The amount of money you can receive when you choose a "cash-out" refinance depends on the equity that you have in your home.
How do you know how much equity you have in your home? Home equity is what you'd walk away with if you sold your home today and used the proceeds to pay off your mortgage. For example, if you owe $200,000 on your mortgage, and your home is worth $300,000, you have $100,000 in equity.
But that doesn’t mean you can take all of the equity out of your home. Most lenders won't approve a cash-out refinancing if the amount of the mortgage exceeds 80% of the value of your home. This calculation is known as the loan-to-value ratio, or LTV.

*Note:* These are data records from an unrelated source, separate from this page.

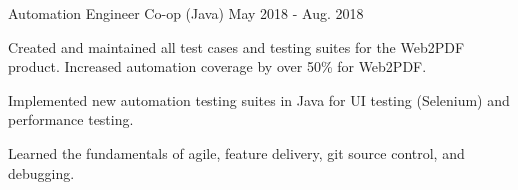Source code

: \begin{cventries}
  \cventry
    {Automation Engineer Co-op (Java)} %
    {} %
    {} %
    {May 2018 - Aug. 2018} %
    {
      \begin{cvitems} %
\item Created and maintained all test cases and testing suites for the Web2PDF product. Increased automation coverage by over 50\% for Web2PDF.
\item Implemented new automation testing suites in Java for UI testing (Selenium) and performance testing.
\item Learned the fundamentals of agile, feature delivery, git source control, and debugging.
      \end{cvitems}
    }

\end{cventries}
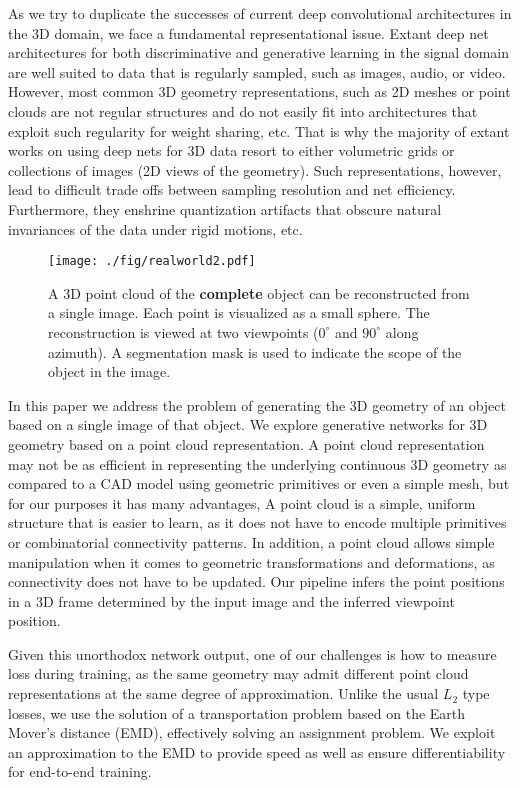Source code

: \documentclass[10pt,twocolumn,letterpaper]{article}
\begin{document}
As we try to duplicate the successes of current deep convolutional architectures in the 3D domain, we face a fundamental representational issue. Extant deep net architectures for both discriminative and generative learning in the signal domain are well suited to data that is regularly sampled, such as images, audio, or video. However, most common 3D geometry representations, such as 2D meshes or point clouds are not regular structures and do not easily fit into architectures that exploit such regularity for weight sharing, etc.  That is why the majority of extant works on using deep nets for 3D data resort to either volumetric grids or collections of images (2D views of the geometry). Such representations, however, lead to difficult trade offs between sampling resolution and net efficiency. Furthermore, they enshrine quantization artifacts that obscure natural invariances of the data under rigid motions, etc.
\begin{figure}[t!]
	\centering
	\texttt{[image: ./fig/realworld2.pdf]}
	\caption{A 3D point cloud of the {\bf complete} object can be reconstructed from a single image. Each point is visualized as a small sphere. The reconstruction is viewed at two viewpoints ($0^{\circ}$ and $90^{\circ}$ along azimuth). A segmentation mask is used to indicate the scope of the object in the image.}
	\label{fig:teaser}
	\vspace{-1em}
\end{figure}

In this paper we address the problem of generating the 3D geometry of an object based on a single image of that object. We explore generative networks for 3D geometry based on a point cloud representation. A point cloud representation may not be as efficient in representing the underlying continuous 3D geometry as compared to a CAD model using geometric primitives or even a simple mesh, but for our purposes it has many advantages, A point cloud is a simple, uniform structure that is easier to learn, as it does not have to encode multiple primitives or combinatorial connectivity patterns. In addition, a point cloud allows simple manipulation when it comes to geometric transformations and deformations, as connectivity does not have to be updated. Our pipeline infers the point positions in a 3D frame determined by the input image and the inferred viewpoint position.



Given this unorthodox network output, one of our challenges is how to measure loss during training, as the same geometry may admit different point cloud representations at the same degree of approximation. Unlike the usual $L_2$ type losses, we use the solution of a transportation problem based on the Earth Mover's distance (EMD), effectively solving an assignment problem. We exploit an approximation to the EMD to provide speed as well as ensure differentiability for end-to-end training.
\end{document}
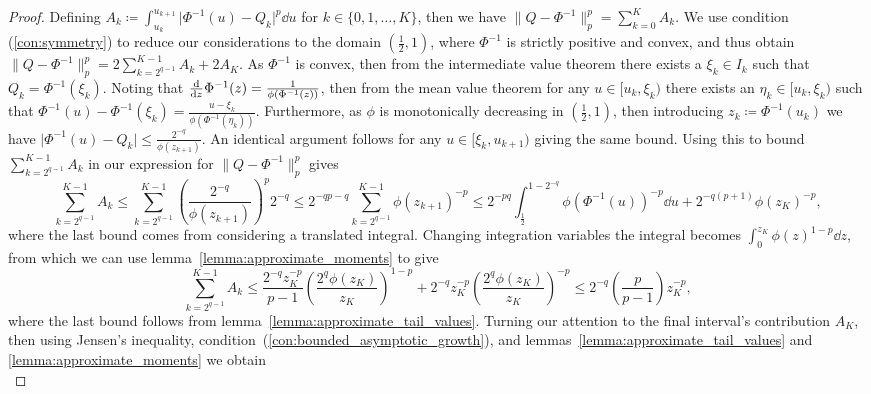 \documentclass[9pt,a4paper,english]{extarticle}
\begin{document}
\begin{proof} Defining $ A_k \coloneqq \int_{u_k}^{u_{k+1}} \lvert\Phi^{-1}(u) - Q_k\rvert^p \dd{u} $ for $ k \in \{0,1, \ldots, K\} $, then we have $ \lVert Q - \Phi^{-1} \rVert_p^p = \sum_{k=0}^{K} A_k $.  We use condition (\ref{con:symmetry}) to reduce our considerations to the domain $ (\tfrac{1}{2}, 1) $, where $ \Phi^{-1} $ is strictly positive and convex, and thus obtain $ \lVert Q - \Phi^{-1} \rVert_p^p = 2 \sum_{k=2^{q-1}}^{K-1} A_k + 2 A_K $. As $ \Phi^{-1} $ is convex, then from the intermediate value theorem there exists a $ \xi_k \in I_k $ such that $ Q_k = \Phi^{-1}(\xi_k) $. Noting that $ \dv{z} \Phi^{-1}(z) = \tfrac{1}{\phi(\Phi^{-1}(z))} $, then from the mean value theorem  for any $ u \in [u_k, \xi_k)$ there exists an $ \eta_k \in [u_k, \xi_k)$ such that $ \Phi^{-1}(u) - \Phi^{-1}(\xi_k) = \tfrac{u - \xi_k}{\phi(\Phi^{-1}(\eta_k))} $. Furthermore, as $ \phi $ is monotonically decreasing in $ (\tfrac{1}{2}, 1) $, then introducing $ z_k \coloneqq \Phi^{-1}(u_k) $ we have $ \lvert \Phi^{-1}(u) - Q_k\rvert \leq \tfrac{2^{-q}}{\phi(z_{k+1})}$. An identical argument follows for any $ u \in [\xi_k, u_{k+1})$ giving the same bound.  Using this to bound $ \sum_{k=2^{q-1}}^{K-1} A_k $ in our expression for $ \lVert Q - \Phi^{-1}\rVert_p^p $ gives
\begin{equation*}
\sum_{k=2^{q-1}}^{K-1} A_k 
\leq \sum_{k=2^{q-1}}^{K - 1} \left(\frac{2^{-q}}{\phi(z_{k+1})}\right)^p 2^{-q} 
\leq 2^{-qp - q} \sum_{k=2^{q-1}}^{K - 1}  \phi(z_{k+1})^{-p} 
\leq 2^{-pq} \int_{\frac{1}{2}}^{1 - 2^{-q}} \phi(\Phi^{-1}(u))^{-p} \dd{u} + 2^{-q(p+1)}\phi(z_K)^{-p},
\end{equation*}
where the last bound comes from considering a translated integral. Changing integration variables the integral becomes $  \int_{0}^{z_K} \phi(z)^{1-p} \dd{z} $, from which we can use lemma~\ref{lemma:approximate_moments} to give 
\begin{equation*}
\sum_{k=2^{q-1}}^{K-1} A_k 
\leq \frac{2^{-q} z_K^{-p}}{p-1} \left(\frac{2^q\phi(z_K)}{z_K}\right)^{1-p} + 2^{-q}z_K^{-p} \left(\frac{2^q\phi(z_K)}{z_K}\right)^{-p}
\leq 2^{-q} \left(\frac{p}{p-1}\right) z_K^{-p},
\end{equation*}
where the last bound follows from lemma~\ref{lemma:approximate_tail_values}. Turning our attention to the final interval's contribution $ A_K $, then using Jensen's inequality, condition~(\ref{con:bounded_asymptotic_growth}), and lemmas~\ref{lemma:approximate_tail_values} and \ref{lemma:approximate_moments} we obtain
\begin{equation*}

\end{equation*}
\end{proof}
\end{document}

If the value of your home is $300,000, and the lender's maximum LTV for a cash-out refinance is 80%, the biggest mortgage you likely could qualify for would be $240,000. If you still owe $200,000 on your mortgage, you could take about $40,000 in cash out of your home in a cash-out refinancing. Keep in mind that there may be lender fees and other costs that you'll pay to refinance your mortgage. These may be out-of-pocket costs or you may be able to wrap the costs into your new loan.

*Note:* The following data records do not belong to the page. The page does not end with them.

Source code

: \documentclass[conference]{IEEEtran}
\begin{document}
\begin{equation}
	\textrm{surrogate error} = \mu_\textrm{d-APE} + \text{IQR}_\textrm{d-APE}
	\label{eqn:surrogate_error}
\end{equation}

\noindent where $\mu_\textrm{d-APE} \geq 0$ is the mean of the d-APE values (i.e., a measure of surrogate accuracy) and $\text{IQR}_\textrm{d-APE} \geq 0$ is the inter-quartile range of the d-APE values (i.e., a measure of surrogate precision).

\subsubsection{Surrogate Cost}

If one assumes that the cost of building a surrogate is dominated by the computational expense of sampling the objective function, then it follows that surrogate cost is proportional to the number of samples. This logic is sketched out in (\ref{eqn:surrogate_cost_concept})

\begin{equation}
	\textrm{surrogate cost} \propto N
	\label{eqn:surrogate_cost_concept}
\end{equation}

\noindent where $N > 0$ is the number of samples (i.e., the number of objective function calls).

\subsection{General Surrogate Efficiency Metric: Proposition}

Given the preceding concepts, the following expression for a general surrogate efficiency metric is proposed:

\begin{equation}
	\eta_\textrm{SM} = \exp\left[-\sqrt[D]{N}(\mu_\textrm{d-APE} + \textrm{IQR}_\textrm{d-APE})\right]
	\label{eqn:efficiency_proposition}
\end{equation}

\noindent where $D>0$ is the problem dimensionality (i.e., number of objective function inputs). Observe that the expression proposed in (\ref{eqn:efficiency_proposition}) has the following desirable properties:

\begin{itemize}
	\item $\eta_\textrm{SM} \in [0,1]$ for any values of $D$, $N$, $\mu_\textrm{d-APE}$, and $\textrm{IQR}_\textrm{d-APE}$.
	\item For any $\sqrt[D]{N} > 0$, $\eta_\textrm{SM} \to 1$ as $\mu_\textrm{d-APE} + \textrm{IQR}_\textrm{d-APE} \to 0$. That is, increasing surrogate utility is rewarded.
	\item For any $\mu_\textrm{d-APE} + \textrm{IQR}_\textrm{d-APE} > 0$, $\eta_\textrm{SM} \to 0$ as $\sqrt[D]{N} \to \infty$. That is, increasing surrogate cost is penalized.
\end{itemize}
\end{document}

There's another type of cash-out refinancing that allows for higher loan-to-value ratios. However, it restricts what you can do with some of the money you take out of your home.

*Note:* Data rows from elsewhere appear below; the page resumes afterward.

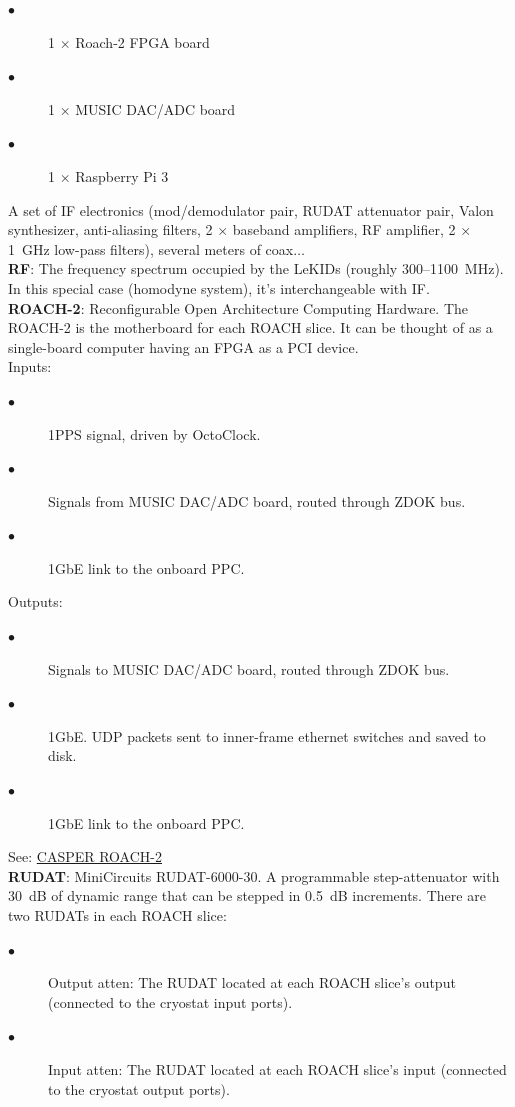 \begin{description}
  \item[$\bullet$] 1 $\times$ Roach-2 FPGA board
  \item[$\bullet$] 1 $\times$ MUSIC DAC/ADC board
  \item[$\bullet$] 1 $\times$ Raspberry Pi 3
\end{description}
A set of IF electronics (mod/demodulator pair, RUDAT attenuator pair, Valon synthesizer, anti-aliasing filters, 2 $\times$ baseband amplifiers, RF amplifier, 2 $\times$ 1~GHz low-pass filters), several meters of coax$\ldots$ \\
\textbf{RF}: The frequency spectrum occupied by the LeKIDs (roughly 300--1100~MHz). In this special case (homodyne system), it’s interchangeable with IF.\\
\textbf{ROACH-2}: Reconfigurable Open Architecture Computing Hardware. The ROACH-2 is the motherboard for each ROACH slice. It can be thought of as a single-board computer having an FPGA as a PCI device.\\
Inputs:
\begin{description}
  \item[$\bullet$] 1PPS signal, driven by OctoClock.
  \item[$\bullet$] Signals from MUSIC DAC/ADC board, routed through ZDOK bus.
  \item[$\bullet$] 1GbE link to the onboard PPC\@.
\end{description}
Outputs:
\begin{description}
  \item[$\bullet$] Signals to MUSIC DAC/ADC board, routed through ZDOK bus.
  \item[$\bullet$] 1GbE. UDP packets sent to inner-frame ethernet switches and saved to disk.
  \item[$\bullet$] 1GbE link to the onboard PPC\@.
\end{description}
See: \href{https://casper.ssl.berkeley.edu/wiki/ROACH-2_Revision_2}{CASPER ROACH-2}\\
\textbf{RUDAT}: MiniCircuits RUDAT-6000-30. A programmable step-attenuator with 30~dB of dynamic range that can be stepped in 0.5~dB increments. There are two RUDATs in each ROACH slice:
\begin{description}
  \item[$\bullet$] Output atten: The RUDAT located at each ROACH slice’s output (connected to the cryostat input ports).
  \item[$\bullet$] Input atten: The RUDAT located at each ROACH slice’s input (connected to the cryostat output ports).
\end{description}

For example, a limited cash-out refinancing may allow for a loan-to-value ratio of up to 97%, but all or most of the money that’s not used for paying off your old mortgage must be earmarked for approved uses, like financing your closing costs.
Fannie Mae will allow[2] borrowers to take a small amount of cash back in a limited cash-out refinance that they can use for any purpose -- $2,000 or 2% of the new loan amount, whichever is less.